PROVIDED MATERIAL:
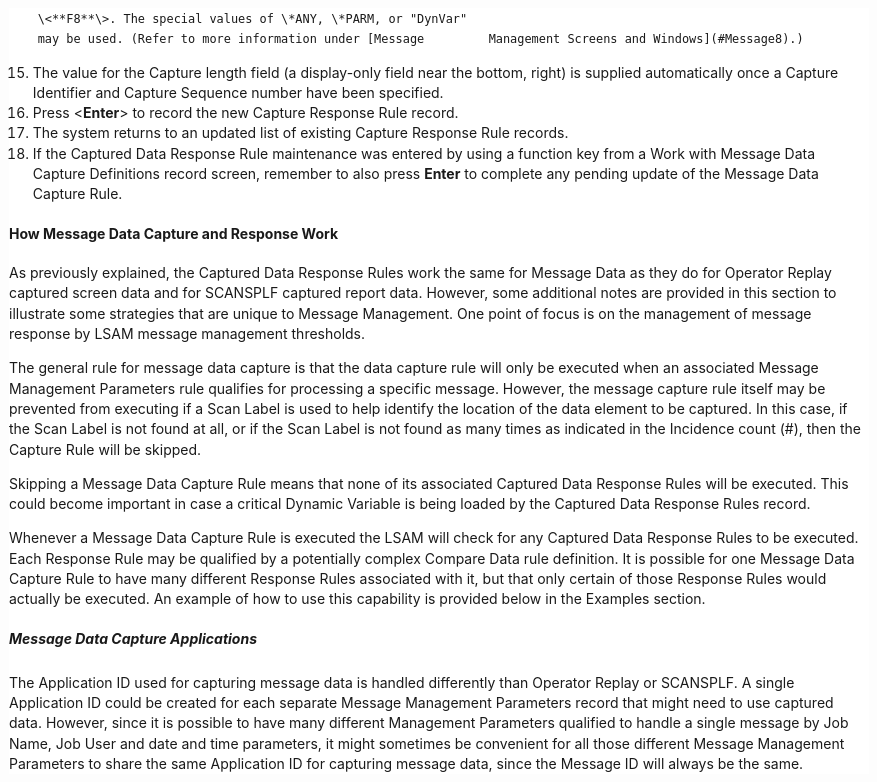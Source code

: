         \<**F8**\>. The special values of \*ANY, \*PARM, or "DynVar"
        may be used. (Refer to more information under [Message         Management Screens and Windows](#Message8).)
15. The value for the Capture length field (a display-only field near
    the bottom, right) is supplied automatically once a Capture
    Identifier and Capture Sequence number have been specified.
16. Press \<**Enter**\> to record the new Capture Response Rule record.
17. The system returns to an updated list of existing Capture Response
    Rule records.
18. If the Captured Data Response Rule maintenance was entered by using
    a function key from a Work with Message Data Capture Definitions
    record screen, remember to also press **Enter** to complete any
    pending update of the Message Data Capture Rule.

#### How Message Data Capture and Response Work

As previously explained, the Captured Data Response Rules work the same
for Message Data as they do for Operator Replay captured screen data and
for SCANSPLF captured report data. However, some additional notes are
provided in this section to illustrate some strategies that are unique
to Message Management. One point of focus is on the management of
message response by LSAM message management thresholds.

The general rule for message data capture is that the data capture rule
will only be executed when an associated Message Management Parameters
rule qualifies for processing a specific message. However, the message
capture rule itself may be prevented from executing if a Scan Label is
used to help identify the location of the data element to be captured.
In this case, if the Scan Label is not found at all, or if the Scan
Label is not found as many times as indicated in the Incidence count
(\#), then the Capture Rule will be skipped.

Skipping a Message Data Capture Rule means that none of its associated
Captured Data Response Rules will be executed. This could become
important in case a critical Dynamic Variable is being loaded by the
Captured Data Response Rules record.

Whenever a Message Data Capture Rule is executed the LSAM will check for
any Captured Data Response Rules to be executed. Each Response Rule may
be qualified by a potentially complex Compare Data rule definition. It
is possible for one Message Data Capture Rule to have many different
Response Rules associated with it, but that only certain of those
Response Rules would actually be executed. An example of how to use this
capability is provided below in the Examples section.

##### Message Data Capture Applications

The Application ID used for capturing message data is handled
differently than Operator Replay or SCANSPLF. A single Application ID
could be created for each separate Message Management Parameters record
that might need to use captured data. However, since it is possible to
have many different Management Parameters qualified to handle a single
message by Job Name, Job User and date and time parameters, it might
sometimes be convenient for all those different Message Management
Parameters to share the same Application ID for capturing message data,
since the Message ID will always be the same.
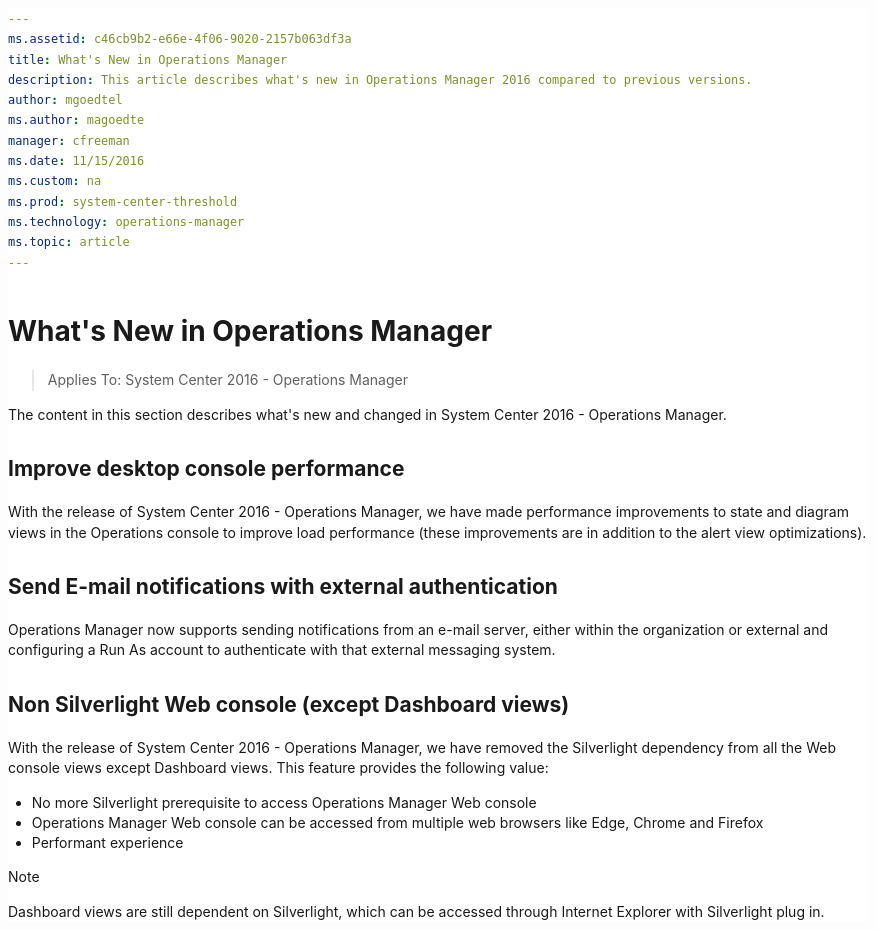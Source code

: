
 ```yaml
---
ms.assetid: c46cb9b2-e66e-4f06-9020-2157b063df3a
title: What's New in Operations Manager
description: This article describes what's new in Operations Manager 2016 compared to previous versions. 
author: mgoedtel
ms.author: magoedte
manager: cfreeman
ms.date: 11/15/2016
ms.custom: na
ms.prod: system-center-threshold
ms.technology: operations-manager
ms.topic: article
---
```


# What's New in Operations Manager

>Applies To: System Center 2016 - Operations Manager

The content in this section describes what's new and changed in System Center 2016 - Operations Manager.

## Improve desktop console performance

With the release of System Center 2016 - Operations Manager, we have made performance improvements to state and diagram views in the Operations console to improve load performance  (these improvements are in addition to the alert view optimizations).


## Send E-mail notifications with external authentication

Operations Manager now supports sending notifications from an e-mail server, either within the organization or external and configuring a Run As account to authenticate with that external messaging system.


## Non Silverlight Web console (except Dashboard views)

With the release of System Center 2016 - Operations Manager, we have removed the Silverlight dependency from all the Web console views except Dashboard views.
This feature provides the following value:
- No more Silverlight prerequisite to access Operations Manager Web console
- Operations Manager Web console can be accessed from multiple web browsers like Edge, Chrome and Firefox
- Performant experience

> [!NOTE]
> Dashboard views are still dependent on Silverlight, which can be accessed through Internet Explorer with Silverlight plug in.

INSTRUCTIONS FOR THE TASK: In how many lines above does the word "executed" appear? Answer with only the number.

WRITTEN SOLUTION: 5